The COVID-19 pandemic, which emerged midway through the CST instrument development process, has become a notable part of the context of long-term HIV care and underscores the importance of focusing on issues beyond viral suppression of HIV. A longitudinal study using the HIV Disability Questionnaire found that PLHIV in Canada reported more severe disability experiences following the onset of the COVID-19 pandemic, including in the physical, mental-emotional and social domains [91]. Given the pandemic’s long-term impact on many individuals’ financial resources, social support systems and access to medical care, it may be the case that some high-priority health-related issues reported by our focus group participants in 2019 have subsequently become more burdensome for PLHIV in Spain and elsewhere. At the same time, the depletion of health system resources during the first two years of the COVID-19 pandemic has intensified the need for clinical tools that enable healthcare providers to efficiently identify and focus on patients’ most pressing concerns. There is now an even greater imperative to explore how PROMs such as the CST-HIV may contribute to improving clinical care and achieving better health and HRQoL outcomes.

This study has a number of limitations.

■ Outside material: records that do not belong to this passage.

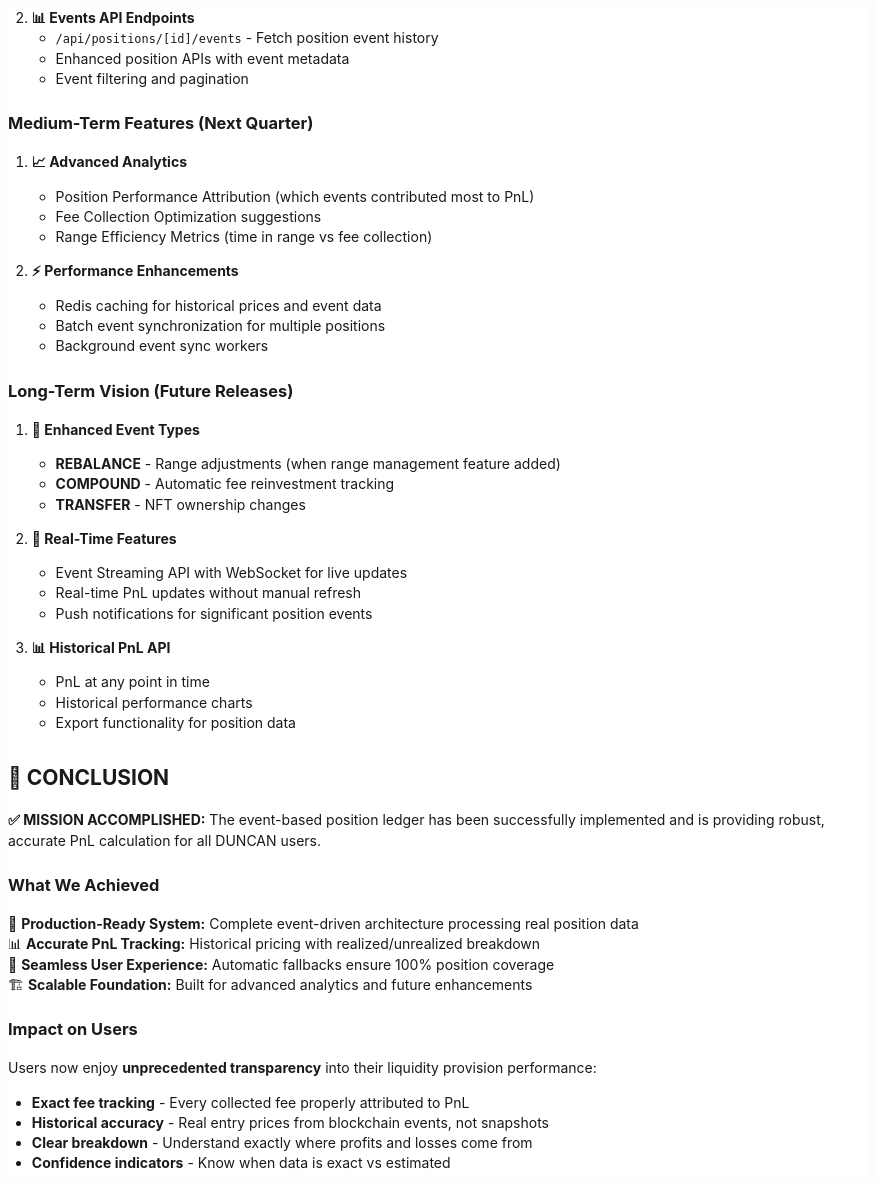 2. **📊 Events API Endpoints**
   - `/api/positions/[id]/events` - Fetch position event history
   - Enhanced position APIs with event metadata
   - Event filtering and pagination

### Medium-Term Features (Next Quarter)

1. **📈 Advanced Analytics**
   - Position Performance Attribution (which events contributed most to PnL)
   - Fee Collection Optimization suggestions
   - Range Efficiency Metrics (time in range vs fee collection)

2. **⚡ Performance Enhancements**
   - Redis caching for historical prices and event data
   - Batch event synchronization for multiple positions
   - Background event sync workers

### Long-Term Vision (Future Releases)

1. **🔄 Enhanced Event Types**
   - **REBALANCE** - Range adjustments (when range management feature added)
   - **COMPOUND** - Automatic fee reinvestment tracking
   - **TRANSFER** - NFT ownership changes

2. **🌊 Real-Time Features**
   - Event Streaming API with WebSocket for live updates
   - Real-time PnL updates without manual refresh
   - Push notifications for significant position events

3. **📊 Historical PnL API**
   - PnL at any point in time
   - Historical performance charts
   - Export functionality for position data

## 🎯 CONCLUSION

**✅ MISSION ACCOMPLISHED:** The event-based position ledger has been successfully implemented and is providing robust, accurate PnL calculation for all DUNCAN users.

### What We Achieved

🎉 **Production-Ready System:** Complete event-driven architecture processing real position data  
📊 **Accurate PnL Tracking:** Historical pricing with realized/unrealized breakdown  
💎 **Seamless User Experience:** Automatic fallbacks ensure 100% position coverage  
🏗️ **Scalable Foundation:** Built for advanced analytics and future enhancements  

### Impact on Users

Users now enjoy **unprecedented transparency** into their liquidity provision performance:
- **Exact fee tracking** - Every collected fee properly attributed to PnL
- **Historical accuracy** - Real entry prices from blockchain events, not snapshots
- **Clear breakdown** - Understand exactly where profits and losses come from
- **Confidence indicators** - Know when data is exact vs estimated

The literature review that constituted the first stage of the instrument development process was not systematic, thus possibly reducing the number of relevant studies identified. Participants in the service provider FGDs were recruited from among the professional networks of the researchers who led this study, and unknown biases may have influenced their selection. Participants in the PLHIV FGDs were recruited from among clients at a Barcelona-based NGO and patients at a large Barcelona university hospital. Although purposive sampling ensured sociodemographic diversity in both of the PLHIV FGDs, the PLHIV who participated in this study might not be representative of PLHIV in other settings in Spain in regard to the health-related issues that they identified as most burdensome. PLHIV might have felt reluctant to discuss some sensitive personal matters in a group setting, and thus the PLHIV focus group findings might not accurately convey the extent of the burden imposed by issues such as problematic drug and alcohol use, financial hardship and sexuality-related problems. Given the heterogeneity of the Spanish PLHIV population [92], conducting a larger number of focus groups may have yielded more information, particularly in relation to intersectional issues faced by many PLHIV.

Conclusion

Various types of health-related issues have the potential to undermine the HRQoL of PLHIV, including physical symptoms, psychological problems, sexuality-related problems, stigma, and socioeconomic vulnerability. Rigorous qualitative research should guide the development of PROMs that can be used by healthcare providers to effectively identify the most burdensome health-related issues experienced by their patients. Future research on how PROMs might contribute to HIV care should explore whether there are notable variations across countries regarding which health-related issues are perceived to be the most burdensome.